(Document images with source code)
# # # #

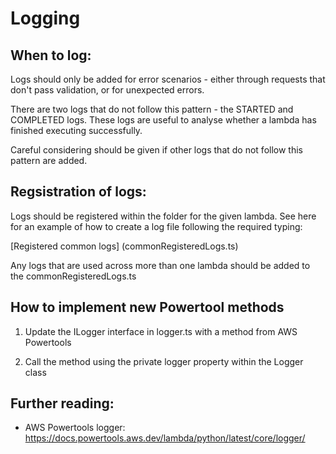 # Logging

## When to log:

Logs should only be added for error scenarios - either through requests that don't pass validation, or for unexpected errors.

There are two logs that do not follow this pattern - the STARTED and COMPLETED logs. These logs are useful to analyse whether a lambda has finished executing successfully. 

Careful considering should be given if other logs that do not follow this pattern are added.

## Regsistration of logs:

Logs should be registered within the folder for the given lambda. See here for an example of how to create a log file following the required typing:

[Registered common logs] (commonRegisteredLogs.ts)

Any logs that are used across more than one lambda should be added to the commonRegisteredLogs.ts

## How to implement new Powertool methods

1) Update the ILogger interface in logger.ts with a method from AWS Powertools

2) Call the method using the private logger property within the Logger class


## Further reading:

- AWS Powertools logger: https://docs.powertools.aws.dev/lambda/python/latest/core/logger/

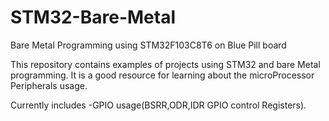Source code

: # STM32-Bare-Metal
Bare Metal Programming using STM32F103C8T6 on Blue Pill board

This repository contains examples of projects using STM32 and bare Metal programming. It is a good resource for learning about the microProcessor Peripherals usage.

Currently includes
-GPIO usage(BSRR,ODR,IDR GPIO control Registers).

# # # #

Activity:
With the pictures omitted, give every line above again exactly.

Response:
 # Logging

## When to log:

Logs should only be added for error scenarios - either through requests that don't pass validation, or for unexpected errors.

There are two logs that do not follow this pattern - the STARTED and COMPLETED logs. These logs are useful to analyse whether a lambda has finished executing successfully. 

Careful considering should be given if other logs that do not follow this pattern are added.

## Regsistration of logs:

Logs should be registered within the folder for the given lambda. See here for an example of how to create a log file following the required typing:

[Registered common logs] (commonRegisteredLogs.ts)

Any logs that are used across more than one lambda should be added to the commonRegisteredLogs.ts

## How to implement new Powertool methods

1) Update the ILogger interface in logger.ts with a method from AWS Powertools

2) Call the method using the private logger property within the Logger class


## Further reading:

- AWS Powertools logger: https://docs.powertools.aws.dev/lambda/python/latest/core/logger/

Source code

: # STM32-Bare-Metal
Bare Metal Programming using STM32F103C8T6 on Blue Pill board

This repository contains examples of projects using STM32 and bare Metal programming. It is a good resource for learning about the microProcessor Peripherals usage.

Currently includes
-GPIO usage(BSRR,ODR,IDR GPIO control Registers).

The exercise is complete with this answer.